Dropping out, in turn, causes other secondary, indirect problems: Public Assistance. High school dropouts are also more likely to receive public assistance than high school graduates who do not go on to college. In fact, one national study noted that dropouts comprise nearly half of the heads of households on welfare. Question: Is the last line evidence of the first? Exercise: Construct an example where high school drop outs are less likely to receive public assistance, and yet dropouts comprise nearly half of the heads of households on welfare.

Example
Lifespan in Toronto is 81 years, in suburbs is 83 years. Conslusion: It is uhealthy to live in toronto.
Possibilities:
Misunderstanding of statistics
coincidence
Example
Lottery/gym story. In 100 coin flips, how likely is a run of 10 heads? Considering the number of murders in Toronto in 2007, is it likely that there will be 5 events in one week? Toronto Homicides in 2007, By the numbers: Toronto's murder rate drops sharply in 2011
false positives, false negatives in medical tests
Example (Not based on a real AIDS test)
Imagine that you have an test for AIDS that is 99.9% accurate. Positives are 99.9% accurate, Negatives are 99.9% accurate. 56,000-58,000 people in canada with AIDs in 2008. What does it mean if someone test positive for aids? 56,000/30,000,000 people in Canada with aids Approximately .001 * 30,000,000 = 30,000 people in Canada will have false positives. Now given that the person tested positive, how likely is it that they dont have aids? 30,000/86,000 = .35 approximately 1 in 3 people that test positive do not have aids
Something to think about
California Marijuana Decriminalization Drops Youth Crime Rate To Record Low: Study What does it mean?
References
HUFF, D. (1954). How to Lie with Statistics (illust.

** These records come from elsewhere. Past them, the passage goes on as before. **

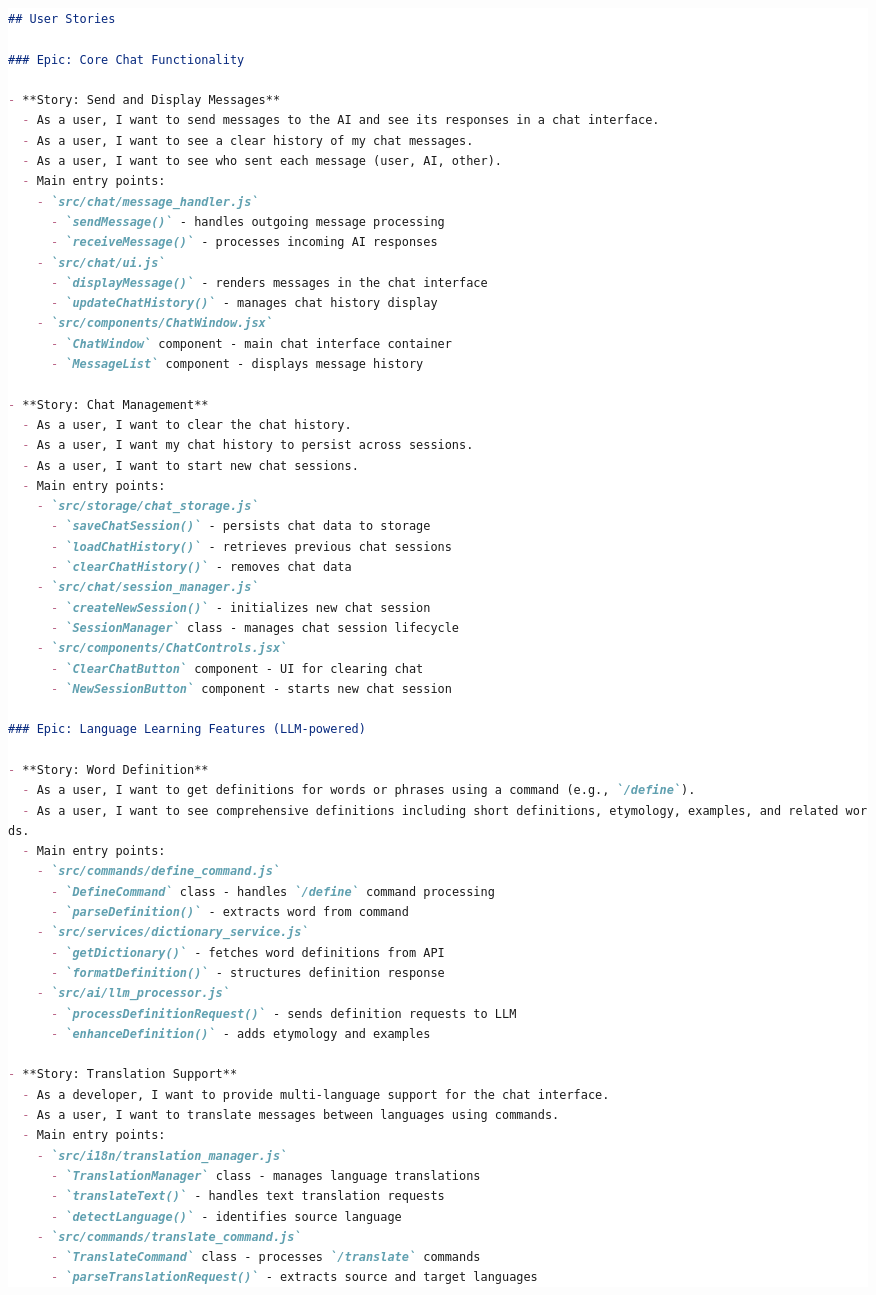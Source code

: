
 ```markdown
## User Stories

### Epic: Core Chat Functionality

- **Story: Send and Display Messages**
  - As a user, I want to send messages to the AI and see its responses in a chat interface.
  - As a user, I want to see a clear history of my chat messages.
  - As a user, I want to see who sent each message (user, AI, other).
  - Main entry points:
    - `src/chat/message_handler.js`
      - `sendMessage()` - handles outgoing message processing
      - `receiveMessage()` - processes incoming AI responses
    - `src/chat/ui.js`
      - `displayMessage()` - renders messages in the chat interface
      - `updateChatHistory()` - manages chat history display
    - `src/components/ChatWindow.jsx`
      - `ChatWindow` component - main chat interface container
      - `MessageList` component - displays message history

- **Story: Chat Management**
  - As a user, I want to clear the chat history.
  - As a user, I want my chat history to persist across sessions.
  - As a user, I want to start new chat sessions.
  - Main entry points:
    - `src/storage/chat_storage.js`
      - `saveChatSession()` - persists chat data to storage
      - `loadChatHistory()` - retrieves previous chat sessions
      - `clearChatHistory()` - removes chat data
    - `src/chat/session_manager.js`
      - `createNewSession()` - initializes new chat session
      - `SessionManager` class - manages chat session lifecycle
    - `src/components/ChatControls.jsx`
      - `ClearChatButton` component - UI for clearing chat
      - `NewSessionButton` component - starts new chat session

### Epic: Language Learning Features (LLM-powered)

- **Story: Word Definition**
  - As a user, I want to get definitions for words or phrases using a command (e.g., `/define`).
  - As a user, I want to see comprehensive definitions including short definitions, etymology, examples, and related words.
  - Main entry points:
    - `src/commands/define_command.js`
      - `DefineCommand` class - handles `/define` command processing
      - `parseDefinition()` - extracts word from command
    - `src/services/dictionary_service.js`
      - `getDictionary()` - fetches word definitions from API
      - `formatDefinition()` - structures definition response
    - `src/ai/llm_processor.js`
      - `processDefinitionRequest()` - sends definition requests to LLM
      - `enhanceDefinition()` - adds etymology and examples

- **Story: Translation Support**
  - As a developer, I want to provide multi-language support for the chat interface.
  - As a user, I want to translate messages between languages using commands.
  - Main entry points:
    - `src/i18n/translation_manager.js`
      - `TranslationManager` class - manages language translations
      - `translateText()` - handles text translation requests
      - `detectLanguage()` - identifies source language
    - `src/commands/translate_command.js`
      - `TranslateCommand` class - processes `/translate` commands
      - `parseTranslationRequest()` - extracts source and target languages
```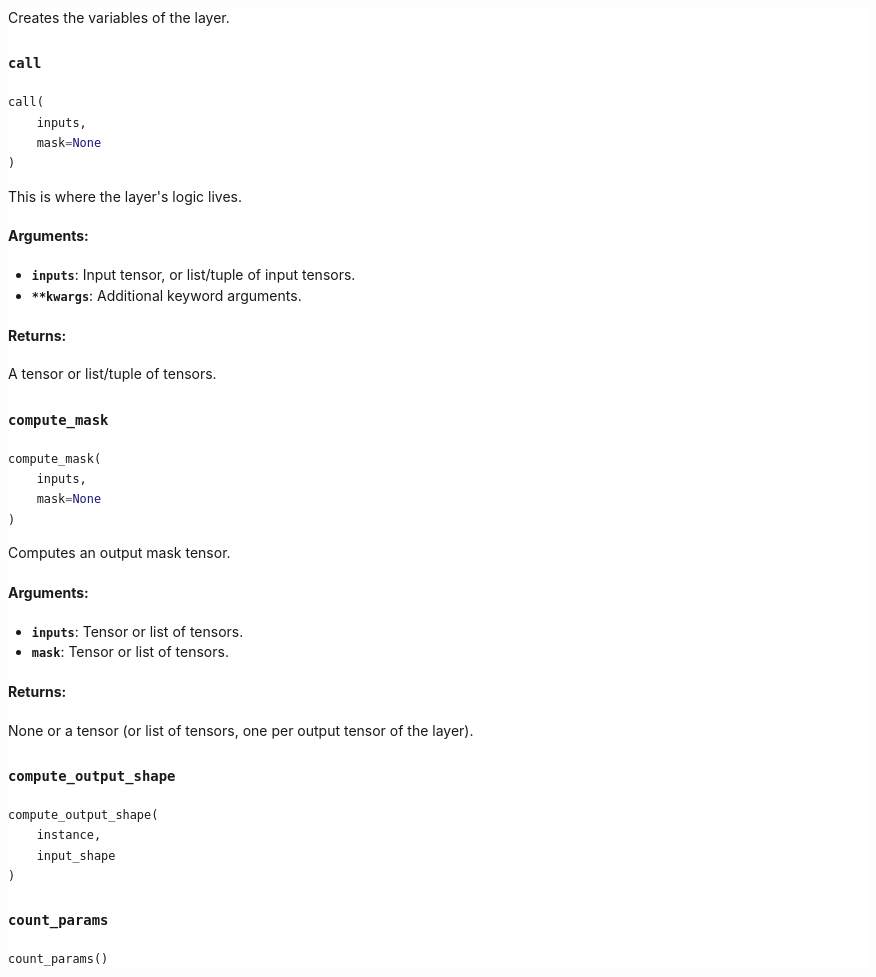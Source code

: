 Creates the variables of the layer.

<h3 id="call"><code>call</code></h3>

``` python
call(
    inputs,
    mask=None
)
```

This is where the layer's logic lives.

#### Arguments:

* <b>`inputs`</b>: Input tensor, or list/tuple of input tensors.
* <b>`**kwargs`</b>: Additional keyword arguments.


#### Returns:

A tensor or list/tuple of tensors.

<h3 id="compute_mask"><code>compute_mask</code></h3>

``` python
compute_mask(
    inputs,
    mask=None
)
```

Computes an output mask tensor.

#### Arguments:

* <b>`inputs`</b>: Tensor or list of tensors.
* <b>`mask`</b>: Tensor or list of tensors.


#### Returns:

None or a tensor (or list of tensors,
    one per output tensor of the layer).

<h3 id="compute_output_shape"><code>compute_output_shape</code></h3>

``` python
compute_output_shape(
    instance,
    input_shape
)
```



<h3 id="count_params"><code>count_params</code></h3>

``` python
count_params()
```
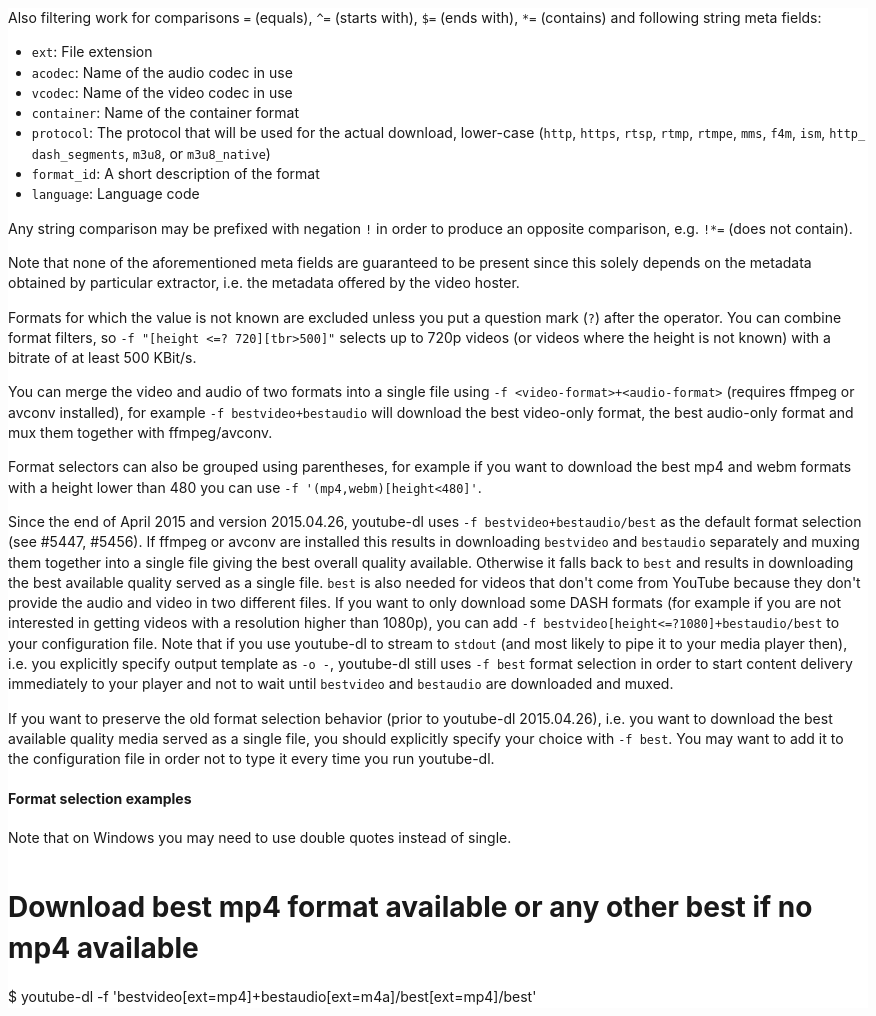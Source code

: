 Also filtering work for comparisons `=` (equals), `^=` (starts with), `$=` (ends with), `*=` (contains) and following string meta fields:

-   `ext`: File extension
-   `acodec`: Name of the audio codec in use
-   `vcodec`: Name of the video codec in use
-   `container`: Name of the container format
-   `protocol`: The protocol that will be used for the actual download, lower-case (`http`, `https`, `rtsp`, `rtmp`, `rtmpe`, `mms`, `f4m`, `ism`, `http_dash_segments`, `m3u8`, or `m3u8_native`)
-   `format_id`: A short description of the format
-   `language`: Language code

Any string comparison may be prefixed with negation `!` in order to produce an opposite comparison, e.g. `!*=` (does not contain).

Note that none of the aforementioned meta fields are guaranteed to be present since this solely depends on the metadata obtained by particular extractor, i.e. the metadata offered by the video hoster.

Formats for which the value is not known are excluded unless you put a question mark (`?`) after the operator. You can combine format filters, so `-f "[height <=? 720][tbr>500]"` selects up to 720p videos (or videos where the height is not known) with a bitrate of at least 500 KBit/s.

You can merge the video and audio of two formats into a single file using `-f <video-format>+<audio-format>` (requires ffmpeg or avconv installed), for example `-f bestvideo+bestaudio` will download the best video-only format, the best audio-only format and mux them together with ffmpeg/avconv.

Format selectors can also be grouped using parentheses, for example if you want to download the best mp4 and webm formats with a height lower than 480 you can use `-f '(mp4,webm)[height<480]'`.

Since the end of April 2015 and version 2015.04.26, youtube-dl uses `-f bestvideo+bestaudio/best` as the default format selection (see #5447, #5456). If ffmpeg or avconv are installed this results in downloading `bestvideo` and `bestaudio` separately and muxing them together into a single file giving the best overall quality available. Otherwise it falls back to `best` and results in downloading the best available quality served as a single file. `best` is also needed for videos that don't come from YouTube because they don't provide the audio and video in two different files. If you want to only download some DASH formats (for example if you are not interested in getting videos with a resolution higher than 1080p), you can add `-f bestvideo[height<=?1080]+bestaudio/best` to your configuration file. Note that if you use youtube-dl to stream to `stdout` (and most likely to pipe it to your media player then), i.e. you explicitly specify output template as `-o -`, youtube-dl still uses `-f best` format selection in order to start content delivery immediately to your player and not to wait until `bestvideo` and `bestaudio` are downloaded and muxed.

If you want to preserve the old format selection behavior (prior to youtube-dl 2015.04.26), i.e. you want to download the best available quality media served as a single file, you should explicitly specify your choice with `-f best`. You may want to add it to the configuration file in order not to type it every time you run youtube-dl.

#### Format selection examples

Note that on Windows you may need to use double quotes instead of single.

# Download best mp4 format available or any other best if no mp4 available
$ youtube-dl -f 'bestvideo\[ext=mp4\]+bestaudio\[ext=m4a\]/best\[ext=mp4\]/best'
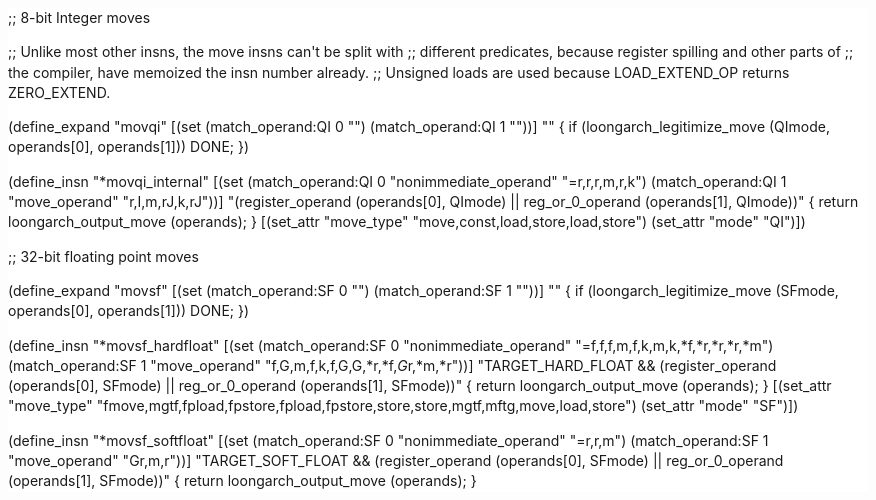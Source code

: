 ;; 8-bit Integer moves

;; Unlike most other insns, the move insns can't be split with
;; different predicates, because register spilling and other parts of
;; the compiler, have memoized the insn number already.
;; Unsigned loads are used because LOAD_EXTEND_OP returns ZERO_EXTEND.

(define_expand "movqi"
  [(set (match_operand:QI 0 "")
	(match_operand:QI 1 ""))]
  ""
{
  if (loongarch_legitimize_move (QImode, operands[0], operands[1]))
    DONE;
})

(define_insn "*movqi_internal"
  [(set (match_operand:QI 0 "nonimmediate_operand" "=r,r,r,m,r,k")
	(match_operand:QI 1 "move_operand" "r,I,m,rJ,k,rJ"))]
  "(register_operand (operands[0], QImode)
       || reg_or_0_operand (operands[1], QImode))"
  { return loongarch_output_move (operands); }
  [(set_attr "move_type" "move,const,load,store,load,store")
   (set_attr "mode" "QI")])

;; 32-bit floating point moves

(define_expand "movsf"
  [(set (match_operand:SF 0 "")
	(match_operand:SF 1 ""))]
  ""
{
  if (loongarch_legitimize_move (SFmode, operands[0], operands[1]))
    DONE;
})

(define_insn "*movsf_hardfloat"
  [(set (match_operand:SF 0 "nonimmediate_operand" "=f,f,f,m,f,k,m,k,*f,*r,*r,*r,*m")
	(match_operand:SF 1 "move_operand" "f,G,m,f,k,f,G,G,*r,*f,*G*r,*m,*r"))]
  "TARGET_HARD_FLOAT
   && (register_operand (operands[0], SFmode)
       || reg_or_0_operand (operands[1], SFmode))"
  { return loongarch_output_move (operands); }
  [(set_attr "move_type" "fmove,mgtf,fpload,fpstore,fpload,fpstore,store,store,mgtf,mftg,move,load,store")
   (set_attr "mode" "SF")])

(define_insn "*movsf_softfloat"
  [(set (match_operand:SF 0 "nonimmediate_operand" "=r,r,m")
	(match_operand:SF 1 "move_operand" "Gr,m,r"))]
  "TARGET_SOFT_FLOAT
   && (register_operand (operands[0], SFmode)
       || reg_or_0_operand (operands[1], SFmode))"
  { return loongarch_output_move (operands); }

I. Geis). Norton, New York.
Questions and Answers
Question:
Also, I was thinking about the AIDS example and have discovered something that doesn't make sense. The "true" accuracy of the test (approximately 1 in 3 people that test positive do not have aids) is calculated using the population of people that have AIDS and the total population. That means that the accuracy of the test CHANGES in areas where more or less people have AIDS. This doesn't make sense. If it is the same test, then the accuracy should be the same. Example: Your example said 56,000 people with AIDS in 2008. Say that due to a manufacturing error in contraceptives, 100,000 end up with AIDS in 2009. Doing the same math yields these results: 100,000/30,000,000 people in Canada with aids Approximately .001 * 30,000,000 = 30,000 people in Canada will have false positives. Now given that the person tested positive, how likely is it that they dont have aids? 30,000/130,000 = .23 approximately 1 in 4 people that test positive do not have aids! The numbers would also change in populations where less people have AIDS. Say a cure is developed and only 20,000 people have AIDS in 2009: 20,000/30,000,000 people in Canada with aids Approximately .001 * 30,000,000 = 30,000 people in Canada will have false positives. Now given that the person tested positive, how likely is it that they dont have aids? 30,000/50,000 = .6 approximately 3 in 5 people that test positive do not have aids! If this is the same test, then the accuracy of the test shouldn't change like this... I'm I being obnoxious?
Answer:

Yes, I am glad you are being obnoxious, and yes, this is where the intuition and the reality do not match. See you thought about it! For rare diseases, a positive test is more likely the result of a false positive. For common diseases, a positive test is more likely the result of a real carrier.

In fact you do understand. Thats why you are surprised.